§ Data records
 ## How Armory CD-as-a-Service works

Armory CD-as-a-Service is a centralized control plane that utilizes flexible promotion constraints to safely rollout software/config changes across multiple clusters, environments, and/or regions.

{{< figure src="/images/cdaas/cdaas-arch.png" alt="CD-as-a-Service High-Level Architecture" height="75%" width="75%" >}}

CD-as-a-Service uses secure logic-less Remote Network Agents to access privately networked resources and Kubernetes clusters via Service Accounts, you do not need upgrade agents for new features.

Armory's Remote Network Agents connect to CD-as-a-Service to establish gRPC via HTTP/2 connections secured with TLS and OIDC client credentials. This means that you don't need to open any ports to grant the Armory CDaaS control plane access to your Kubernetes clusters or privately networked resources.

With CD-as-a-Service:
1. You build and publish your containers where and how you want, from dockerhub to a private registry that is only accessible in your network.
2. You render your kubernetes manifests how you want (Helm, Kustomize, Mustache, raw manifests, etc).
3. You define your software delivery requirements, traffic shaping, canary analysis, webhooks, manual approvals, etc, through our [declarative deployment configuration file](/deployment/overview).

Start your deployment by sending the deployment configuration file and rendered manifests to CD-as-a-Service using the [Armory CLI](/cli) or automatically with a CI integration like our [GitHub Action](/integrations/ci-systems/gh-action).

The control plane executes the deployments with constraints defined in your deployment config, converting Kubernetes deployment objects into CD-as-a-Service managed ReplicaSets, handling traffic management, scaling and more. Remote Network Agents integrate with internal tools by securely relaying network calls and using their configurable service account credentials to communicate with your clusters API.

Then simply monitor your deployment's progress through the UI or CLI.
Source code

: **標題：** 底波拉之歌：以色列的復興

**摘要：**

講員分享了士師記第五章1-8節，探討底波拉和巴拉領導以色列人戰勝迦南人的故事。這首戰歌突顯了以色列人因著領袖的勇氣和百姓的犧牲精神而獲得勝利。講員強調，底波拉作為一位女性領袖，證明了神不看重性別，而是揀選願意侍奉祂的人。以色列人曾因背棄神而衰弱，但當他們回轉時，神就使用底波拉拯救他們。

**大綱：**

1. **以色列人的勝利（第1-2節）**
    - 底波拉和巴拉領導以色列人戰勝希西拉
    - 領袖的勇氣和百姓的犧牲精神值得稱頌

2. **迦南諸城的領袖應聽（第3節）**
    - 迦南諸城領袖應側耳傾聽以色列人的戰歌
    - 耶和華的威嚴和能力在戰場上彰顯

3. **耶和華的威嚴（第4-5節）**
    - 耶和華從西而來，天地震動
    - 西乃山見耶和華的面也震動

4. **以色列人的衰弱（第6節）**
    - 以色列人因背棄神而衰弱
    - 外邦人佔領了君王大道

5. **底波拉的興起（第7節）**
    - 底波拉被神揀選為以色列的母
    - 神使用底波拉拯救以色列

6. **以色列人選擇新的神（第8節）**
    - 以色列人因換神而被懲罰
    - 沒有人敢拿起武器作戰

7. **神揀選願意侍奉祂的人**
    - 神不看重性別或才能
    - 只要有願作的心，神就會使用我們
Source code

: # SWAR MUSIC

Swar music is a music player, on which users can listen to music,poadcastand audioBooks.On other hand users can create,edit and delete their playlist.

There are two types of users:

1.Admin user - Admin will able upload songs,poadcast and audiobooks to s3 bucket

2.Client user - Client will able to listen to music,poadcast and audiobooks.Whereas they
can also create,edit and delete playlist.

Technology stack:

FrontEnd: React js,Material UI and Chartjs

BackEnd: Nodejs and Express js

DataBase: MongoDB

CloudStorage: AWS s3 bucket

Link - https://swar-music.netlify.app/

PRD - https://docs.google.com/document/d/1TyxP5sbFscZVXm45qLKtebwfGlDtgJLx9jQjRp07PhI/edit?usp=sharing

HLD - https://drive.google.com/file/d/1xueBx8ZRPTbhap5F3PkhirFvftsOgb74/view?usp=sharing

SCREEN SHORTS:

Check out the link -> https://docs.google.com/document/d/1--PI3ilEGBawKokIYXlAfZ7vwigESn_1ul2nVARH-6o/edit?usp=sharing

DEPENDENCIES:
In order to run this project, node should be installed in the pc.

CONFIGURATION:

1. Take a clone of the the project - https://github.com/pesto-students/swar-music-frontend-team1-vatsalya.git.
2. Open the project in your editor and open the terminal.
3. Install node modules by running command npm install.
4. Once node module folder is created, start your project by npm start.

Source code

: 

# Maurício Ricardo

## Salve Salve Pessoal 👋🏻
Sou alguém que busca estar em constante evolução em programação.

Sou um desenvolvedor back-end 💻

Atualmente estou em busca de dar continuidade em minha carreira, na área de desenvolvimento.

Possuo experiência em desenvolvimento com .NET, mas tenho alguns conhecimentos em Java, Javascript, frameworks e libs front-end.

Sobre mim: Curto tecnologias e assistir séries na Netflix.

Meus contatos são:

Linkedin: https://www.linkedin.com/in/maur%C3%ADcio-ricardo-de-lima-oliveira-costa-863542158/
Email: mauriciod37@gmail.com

§ Directions for this task
Reproduce every line from the entries that holds the word "users".

§ Answer space
Swar music is a music player, on which users can listen to music,poadcastand audioBooks.On other hand users can create,edit and delete their playlist.
There are two types of users:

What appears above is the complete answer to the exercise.